From post above:
As far as I know, there are only 2 restrictions for the universal introduction rule of inference which are the following:
P[a/x] can become forall x.P if:
1. x is not mentioned in P
2. a is not mentioned in a premise
from linked post:
1 ∀y:(∃x:(R(x,y))) Premise 2 ∃x:(R(x,q)) ∀Elim, line 1 3 R(p,q) ∃Elim, line 2 4 ∀y:(R(p,y)) ∀Intro, line 3
My understanding of the rule of Universal Introduction is as follows:
Universal Introduction ($\forall I$)
$\:\;|\;\;P(a/x)$
$\;\;|$
$\;\therefore\;\;(\forall x) P$
provided that
- $a$ does not occur in an indischarged assumption
- $a$ does not occur in $(\forall x) P$.
In the example given above, we see that in generalizing from $R(p, q)$ to $(\forall y: (R(p, y))$, $p$ occurs in the universal quantified conclusion, violating the second condition above.
So I'm wondering if the first condition in your list should state what the second condition states in the definition here (replacing your $x$ with "$a$")?

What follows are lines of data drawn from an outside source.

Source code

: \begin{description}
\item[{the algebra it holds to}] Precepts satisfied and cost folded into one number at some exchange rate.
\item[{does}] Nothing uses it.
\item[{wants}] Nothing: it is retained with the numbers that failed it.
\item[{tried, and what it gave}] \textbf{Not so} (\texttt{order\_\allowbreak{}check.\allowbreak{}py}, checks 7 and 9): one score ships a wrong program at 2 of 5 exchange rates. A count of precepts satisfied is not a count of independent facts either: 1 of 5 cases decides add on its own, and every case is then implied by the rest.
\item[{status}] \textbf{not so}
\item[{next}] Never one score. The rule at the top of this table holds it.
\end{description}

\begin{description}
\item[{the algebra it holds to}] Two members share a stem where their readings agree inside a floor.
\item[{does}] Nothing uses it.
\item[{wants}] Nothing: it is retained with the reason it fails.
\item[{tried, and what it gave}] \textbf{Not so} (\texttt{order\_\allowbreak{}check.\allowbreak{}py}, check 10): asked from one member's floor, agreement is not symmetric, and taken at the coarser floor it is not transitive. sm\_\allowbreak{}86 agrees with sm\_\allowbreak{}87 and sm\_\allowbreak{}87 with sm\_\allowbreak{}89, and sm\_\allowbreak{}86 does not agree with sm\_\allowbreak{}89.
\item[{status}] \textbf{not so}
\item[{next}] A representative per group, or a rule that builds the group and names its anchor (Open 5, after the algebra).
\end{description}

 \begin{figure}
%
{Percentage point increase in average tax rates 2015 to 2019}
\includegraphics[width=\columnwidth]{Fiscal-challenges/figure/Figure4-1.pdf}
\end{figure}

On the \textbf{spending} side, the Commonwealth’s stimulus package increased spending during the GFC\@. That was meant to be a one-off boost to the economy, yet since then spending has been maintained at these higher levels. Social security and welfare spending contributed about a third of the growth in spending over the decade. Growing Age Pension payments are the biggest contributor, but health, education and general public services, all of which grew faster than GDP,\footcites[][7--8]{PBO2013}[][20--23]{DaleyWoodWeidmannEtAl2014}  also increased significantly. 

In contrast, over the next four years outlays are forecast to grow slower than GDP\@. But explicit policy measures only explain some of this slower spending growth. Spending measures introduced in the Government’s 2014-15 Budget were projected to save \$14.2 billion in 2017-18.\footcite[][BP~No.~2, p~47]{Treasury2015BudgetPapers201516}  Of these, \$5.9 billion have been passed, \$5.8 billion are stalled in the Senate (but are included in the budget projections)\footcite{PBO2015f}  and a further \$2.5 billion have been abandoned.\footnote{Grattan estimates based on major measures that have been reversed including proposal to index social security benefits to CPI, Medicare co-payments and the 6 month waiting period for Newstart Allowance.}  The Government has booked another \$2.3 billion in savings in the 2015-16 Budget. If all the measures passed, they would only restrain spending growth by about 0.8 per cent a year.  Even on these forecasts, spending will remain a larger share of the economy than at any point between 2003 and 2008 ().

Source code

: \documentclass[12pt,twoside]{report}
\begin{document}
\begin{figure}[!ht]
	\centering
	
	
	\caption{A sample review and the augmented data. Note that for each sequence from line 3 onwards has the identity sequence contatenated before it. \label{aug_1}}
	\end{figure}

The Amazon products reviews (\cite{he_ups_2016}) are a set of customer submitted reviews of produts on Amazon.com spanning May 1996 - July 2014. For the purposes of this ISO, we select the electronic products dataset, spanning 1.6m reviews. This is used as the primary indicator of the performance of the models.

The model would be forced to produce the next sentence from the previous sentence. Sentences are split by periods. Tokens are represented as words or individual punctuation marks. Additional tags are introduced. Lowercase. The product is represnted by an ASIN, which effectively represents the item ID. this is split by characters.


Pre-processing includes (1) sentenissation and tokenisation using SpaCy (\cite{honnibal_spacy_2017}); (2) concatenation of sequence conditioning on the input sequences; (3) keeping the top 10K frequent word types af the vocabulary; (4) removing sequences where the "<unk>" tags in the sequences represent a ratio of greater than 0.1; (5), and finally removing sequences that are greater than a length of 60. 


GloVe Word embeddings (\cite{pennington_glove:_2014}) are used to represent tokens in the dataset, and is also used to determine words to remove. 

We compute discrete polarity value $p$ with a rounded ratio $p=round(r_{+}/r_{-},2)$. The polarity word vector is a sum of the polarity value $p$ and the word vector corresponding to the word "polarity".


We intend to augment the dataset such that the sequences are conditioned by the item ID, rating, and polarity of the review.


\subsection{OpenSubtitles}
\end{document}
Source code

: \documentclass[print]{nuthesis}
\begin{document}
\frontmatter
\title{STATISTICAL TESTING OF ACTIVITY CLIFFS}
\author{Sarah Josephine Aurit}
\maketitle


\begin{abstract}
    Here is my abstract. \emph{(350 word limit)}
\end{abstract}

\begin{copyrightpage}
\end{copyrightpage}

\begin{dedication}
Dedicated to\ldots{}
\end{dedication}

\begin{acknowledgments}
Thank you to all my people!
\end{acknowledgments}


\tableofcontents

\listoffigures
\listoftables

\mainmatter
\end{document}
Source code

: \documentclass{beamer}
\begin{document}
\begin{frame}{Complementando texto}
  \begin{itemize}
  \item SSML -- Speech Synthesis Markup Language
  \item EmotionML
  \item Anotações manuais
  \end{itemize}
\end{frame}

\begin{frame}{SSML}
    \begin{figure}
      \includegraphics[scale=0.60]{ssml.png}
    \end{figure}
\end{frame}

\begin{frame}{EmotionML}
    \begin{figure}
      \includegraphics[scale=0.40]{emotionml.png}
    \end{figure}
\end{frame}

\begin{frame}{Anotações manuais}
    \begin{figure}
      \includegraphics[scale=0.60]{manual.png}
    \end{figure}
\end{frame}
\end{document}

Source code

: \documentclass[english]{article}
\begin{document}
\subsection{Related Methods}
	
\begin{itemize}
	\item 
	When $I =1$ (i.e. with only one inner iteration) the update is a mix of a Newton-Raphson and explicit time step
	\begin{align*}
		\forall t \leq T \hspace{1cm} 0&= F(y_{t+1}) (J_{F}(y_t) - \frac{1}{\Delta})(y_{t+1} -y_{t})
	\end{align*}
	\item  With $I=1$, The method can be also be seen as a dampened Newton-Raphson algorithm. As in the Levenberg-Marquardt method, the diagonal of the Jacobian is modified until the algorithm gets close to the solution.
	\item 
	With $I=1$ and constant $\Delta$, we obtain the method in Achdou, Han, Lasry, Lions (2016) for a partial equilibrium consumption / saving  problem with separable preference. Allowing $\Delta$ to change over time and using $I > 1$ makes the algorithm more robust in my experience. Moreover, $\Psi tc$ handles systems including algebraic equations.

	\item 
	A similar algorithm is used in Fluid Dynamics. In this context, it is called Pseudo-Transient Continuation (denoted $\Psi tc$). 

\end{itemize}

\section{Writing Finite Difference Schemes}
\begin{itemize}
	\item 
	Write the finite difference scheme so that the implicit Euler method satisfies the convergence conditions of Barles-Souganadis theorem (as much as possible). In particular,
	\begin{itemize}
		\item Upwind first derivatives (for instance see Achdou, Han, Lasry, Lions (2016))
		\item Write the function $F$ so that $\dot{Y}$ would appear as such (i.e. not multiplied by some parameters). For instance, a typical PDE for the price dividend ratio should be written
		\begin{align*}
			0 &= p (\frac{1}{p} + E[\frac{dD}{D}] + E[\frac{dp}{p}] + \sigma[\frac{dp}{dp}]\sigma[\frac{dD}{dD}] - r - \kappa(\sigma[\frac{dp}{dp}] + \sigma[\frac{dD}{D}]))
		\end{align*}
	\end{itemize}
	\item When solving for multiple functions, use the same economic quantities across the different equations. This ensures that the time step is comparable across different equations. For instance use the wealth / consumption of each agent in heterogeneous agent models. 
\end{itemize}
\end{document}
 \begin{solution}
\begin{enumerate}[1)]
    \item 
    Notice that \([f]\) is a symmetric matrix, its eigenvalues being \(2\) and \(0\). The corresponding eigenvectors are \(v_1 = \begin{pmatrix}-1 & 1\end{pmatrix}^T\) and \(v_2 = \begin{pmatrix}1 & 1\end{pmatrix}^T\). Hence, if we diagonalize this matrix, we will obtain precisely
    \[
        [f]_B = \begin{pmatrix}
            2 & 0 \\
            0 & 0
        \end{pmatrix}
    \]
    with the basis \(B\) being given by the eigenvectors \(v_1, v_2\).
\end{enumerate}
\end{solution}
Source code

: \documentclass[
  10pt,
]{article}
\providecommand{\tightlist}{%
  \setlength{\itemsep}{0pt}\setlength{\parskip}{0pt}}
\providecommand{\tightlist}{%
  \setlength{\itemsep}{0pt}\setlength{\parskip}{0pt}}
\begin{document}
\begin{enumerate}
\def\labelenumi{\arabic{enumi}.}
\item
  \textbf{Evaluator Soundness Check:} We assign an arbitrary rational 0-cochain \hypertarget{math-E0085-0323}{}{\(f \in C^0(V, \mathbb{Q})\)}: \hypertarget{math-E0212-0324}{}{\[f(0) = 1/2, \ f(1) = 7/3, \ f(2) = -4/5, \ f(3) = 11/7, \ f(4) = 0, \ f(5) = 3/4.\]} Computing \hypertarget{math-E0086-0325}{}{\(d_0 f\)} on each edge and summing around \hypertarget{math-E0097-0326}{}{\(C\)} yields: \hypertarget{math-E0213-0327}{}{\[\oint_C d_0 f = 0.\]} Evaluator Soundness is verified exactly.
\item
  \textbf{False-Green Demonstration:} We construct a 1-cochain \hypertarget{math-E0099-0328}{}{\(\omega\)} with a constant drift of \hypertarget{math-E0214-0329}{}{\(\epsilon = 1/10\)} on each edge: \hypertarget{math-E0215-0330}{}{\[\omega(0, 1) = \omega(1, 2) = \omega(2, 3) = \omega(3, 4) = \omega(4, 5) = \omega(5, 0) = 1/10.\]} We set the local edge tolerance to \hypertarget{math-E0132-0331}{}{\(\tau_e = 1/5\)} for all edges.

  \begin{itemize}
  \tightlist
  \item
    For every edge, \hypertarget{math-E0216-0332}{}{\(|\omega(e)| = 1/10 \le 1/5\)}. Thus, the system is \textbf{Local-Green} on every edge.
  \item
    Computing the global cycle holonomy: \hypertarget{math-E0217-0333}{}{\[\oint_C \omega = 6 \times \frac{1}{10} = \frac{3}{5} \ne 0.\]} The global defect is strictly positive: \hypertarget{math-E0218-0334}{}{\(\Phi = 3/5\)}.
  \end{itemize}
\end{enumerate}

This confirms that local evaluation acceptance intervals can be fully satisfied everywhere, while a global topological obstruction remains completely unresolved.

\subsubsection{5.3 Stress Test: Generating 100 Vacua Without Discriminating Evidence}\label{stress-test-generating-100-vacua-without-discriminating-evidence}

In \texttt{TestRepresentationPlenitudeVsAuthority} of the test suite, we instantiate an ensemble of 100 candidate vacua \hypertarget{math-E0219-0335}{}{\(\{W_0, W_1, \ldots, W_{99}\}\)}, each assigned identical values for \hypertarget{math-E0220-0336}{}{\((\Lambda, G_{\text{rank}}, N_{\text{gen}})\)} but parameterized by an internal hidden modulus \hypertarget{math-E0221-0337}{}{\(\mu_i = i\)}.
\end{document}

As for being careful with $\forall I$, the following characterization of generalizing from an arbitrary member of a domain:
If we choose an arbitrary member of the domain, and show that the sentence holds for it, that is sufficient (for $\forall I$). But, what do we mean by arbitrary?
In short, it means that we have no control over what element is picked, or equivalently, that the proof must hold regardless of what element is picked. More precisely, a variable is arbitrary unless:
- A variable is not arbitrary if it is free in (an enclosing) premise.
- A variable is not arbitrary if it is free after applying Elim — either as the introduced witness, or if it is free anywhere else in the formula.